▶ **ACTION ITEM**
After locating the line with "## Main folder server" below, output it and each following line exactly, stopping after the line with "# Photography". No pictures.

▶ **MATERIAL SHOWN**
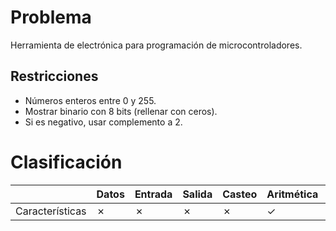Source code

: # Problema

Herramienta de electrónica para programación de microcontroladores.

## Restricciones

- Números enteros entre 0 y 255.
- Mostrar binario con 8 bits (rellenar con ceros).
- Si es negativo, usar complemento a 2.

# Clasificación
|  | Datos | Entrada | Salida | Casteo | Aritmética | Relacionales | Lógicos | Condicionales | Ciclo | Matrices | Funciones |
|----------|-------|---------|--------|--------|------------|--------------|---------|---------------|-------|----------|-------------|
| Características | ✗ | ✗ | ✗ | ✗ | ✓ | ✗ | ✗ | ✗ | ✗ | ✗ | ✗ |

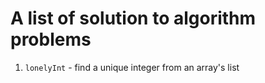 

# A list of solution to algorithm problems
1. `lonelyInt` - find a unique integer from an array's list
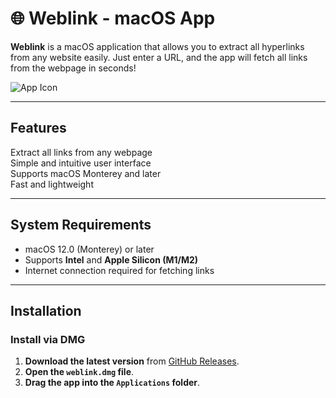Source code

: # 🌐 Weblink - macOS App

**Weblink** is a macOS application that allows you to extract all hyperlinks from any website easily. Just enter a URL, and the app will fetch all links from the webpage in seconds!

![App Icon](path/to/icon.png)

---

## **Features**
 Extract all links from any webpage  
 Simple and intuitive user interface  
 Supports macOS Monterey and later  
 Fast and lightweight  

---

## **System Requirements**
- macOS 12.0 (Monterey) or later
- Supports **Intel** and **Apple Silicon (M1/M2)**
- Internet connection required for fetching links

---

## **Installation**
### **Install via DMG**
1. **Download the latest version** from [GitHub Releases]((https://github.com/AbdulrahmanALHakami/WebLink.app.git)).
2. **Open the `weblink.dmg` file**.
3. **Drag the app into the `Applications` folder**.

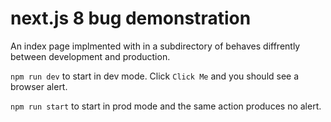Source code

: # next.js 8 bug demonstration

An index page implmented with in a subdirectory of behaves diffrently between development and production.

`npm run dev` to start in dev mode. Click `Click Me` and you should see a browser alert.

`npm run start` to start in prod mode and the same action produces no alert.
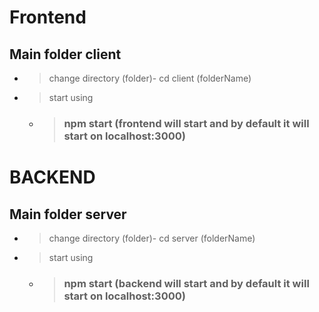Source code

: # Frontend

## Main folder client

- > change directory (folder)- cd client (folderName) 
- >  start using
    - >  ### npm start (frontend will start and by default it will start  on localhost:3000)

# BACKEND

## Main folder server

- > change directory (folder)- cd server (folderName) 
- >  start using
    - >  ### npm start (backend will start and by default it will start  on localhost:3000)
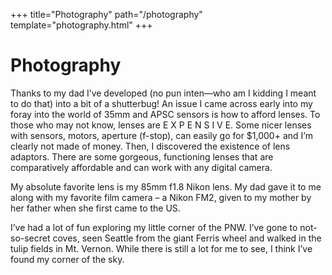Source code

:+++
title="Photography"
path="/photography"
template="photography.html"
+++

# Photography

Thanks to my dad I’ve developed (no pun inten—who am I kidding I meant to do that) into a bit of a shutterbug! An issue I came across early into my foray into the world of 35mm and APSC sensors is how to afford lenses. 
To those who may not know, lenses are E X P E N S I V E. Some nicer lenses with sensors, motors, aperture (f-stop), can easily go for $1,000+ and I’m clearly not made of money. Then, I discovered the existence of lens adaptors. 
There are some gorgeous, functioning lenses that are comparatively affordable and can work with any digital camera.

My absolute favorite lens is my 85mm f1.8 Nikon lens. My dad gave it to me along with my favorite film camera – a Nikon FM2, given to my mother by her father when she first came to the US.

I’ve had a lot of fun exploring my little corner of the PNW. I’ve gone to not-so-secret coves, seen Seattle from the giant Ferris wheel and walked in the tulip fields in Mt. Vernon. While there is still a lot for me to see, I think I’ve found my corner of the sky.
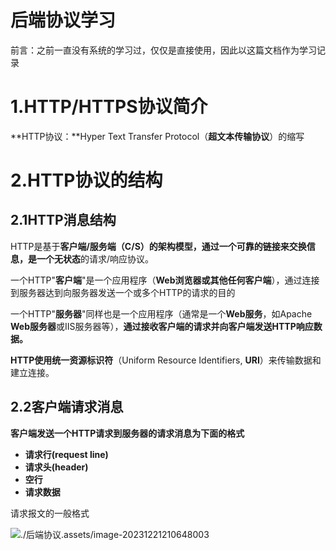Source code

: # 后端协议学习

前言：之前一直没有系统的学习过，仅仅是直接使用，因此以这篇文档作为学习记录

# 1.HTTP/HTTPS协议简介

**HTTP协议：**Hyper Text Transfer Protocol（**超文本传输协议**）的缩写

# 2.HTTP协议的结构

## 2.1HTTP消息结构

HTTP是基于**客户端/服务端（C/S）**的架构模型，通过一个可靠的链接来交换信息，是一个**无状态**的请求/响应协议。

一个HTTP"**客户端**"是一个应用程序（**Web浏览器或其他任何客户端**），通过连接到服务器达到向服务器发送一个或多个HTTP的请求的目的

一个HTTP"**服务器**"同样也是一个应用程序（通常是一个**Web服务**，如Apache **Web服务器**或IIS服务器等），**通过接收客户端的请求并向客户端发送HTTP响应数据。**

**HTTP使用统一资源标识符**（Uniform Resource Identifiers, **URI**）来传输数据和建立连接。

## 2.2客户端请求消息

**客户端发送一个HTTP请求到服务器的请求消息为下面的格式**

- **请求行(request line)**
- **请求头(header)**
- **空行**
- **请求数据**

请求报文的一般格式

![./后端协议.assets/image-20231221210648003](D:\MY_project\git\SCT-WangBo\后端协议.assets\image-20231221210648003.png)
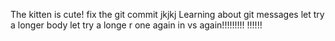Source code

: The kitten is cute! fix the git commit jkjkj
Learning about git messages
let try a longer body
let try a longe r one
again in vs again!!!!!!!!!
!!!!!!
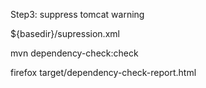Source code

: Step3: suppress tomcat warning

<configuration>
	<suppressionFile>${basedir}/supression.xml</suppressionFile>
</configuration>


mvn dependency-check:check

firefox target/dependency-check-report.html 
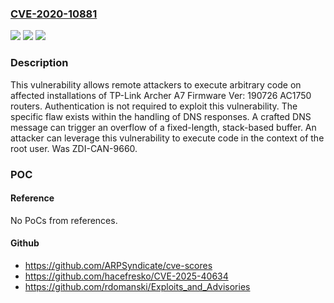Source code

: ### [CVE-2020-10881](https://cve.mitre.org/cgi-bin/cvename.cgi?name=CVE-2020-10881)
![](https://img.shields.io/static/v1?label=Product&message=Archer%20A7&color=blue)
![](https://img.shields.io/static/v1?label=Version&message=n%2Fa&color=blue)
![](https://img.shields.io/static/v1?label=Vulnerability&message=CWE-121%3A%20Stack-based%20Buffer%20Overflow&color=brighgreen)

### Description

This vulnerability allows remote attackers to execute arbitrary code on affected installations of TP-Link Archer A7 Firmware Ver: 190726 AC1750 routers. Authentication is not required to exploit this vulnerability. The specific flaw exists within the handling of DNS responses. A crafted DNS message can trigger an overflow of a fixed-length, stack-based buffer. An attacker can leverage this vulnerability to execute code in the context of the root user. Was ZDI-CAN-9660.

### POC

#### Reference
No PoCs from references.

#### Github
- https://github.com/ARPSyndicate/cve-scores
- https://github.com/hacefresko/CVE-2025-40634
- https://github.com/rdomanski/Exploits_and_Advisories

▶ **RESPONSE BELOW**
## Main folder server

- > change directory (folder)- cd server (folderName) 
- >  start using
    - >  ### npm start (backend will start and by default it will start  on localhost:3000)
Source code

:+++
title="Photography"
path="/photography"
template="photography.html"
+++

# Photography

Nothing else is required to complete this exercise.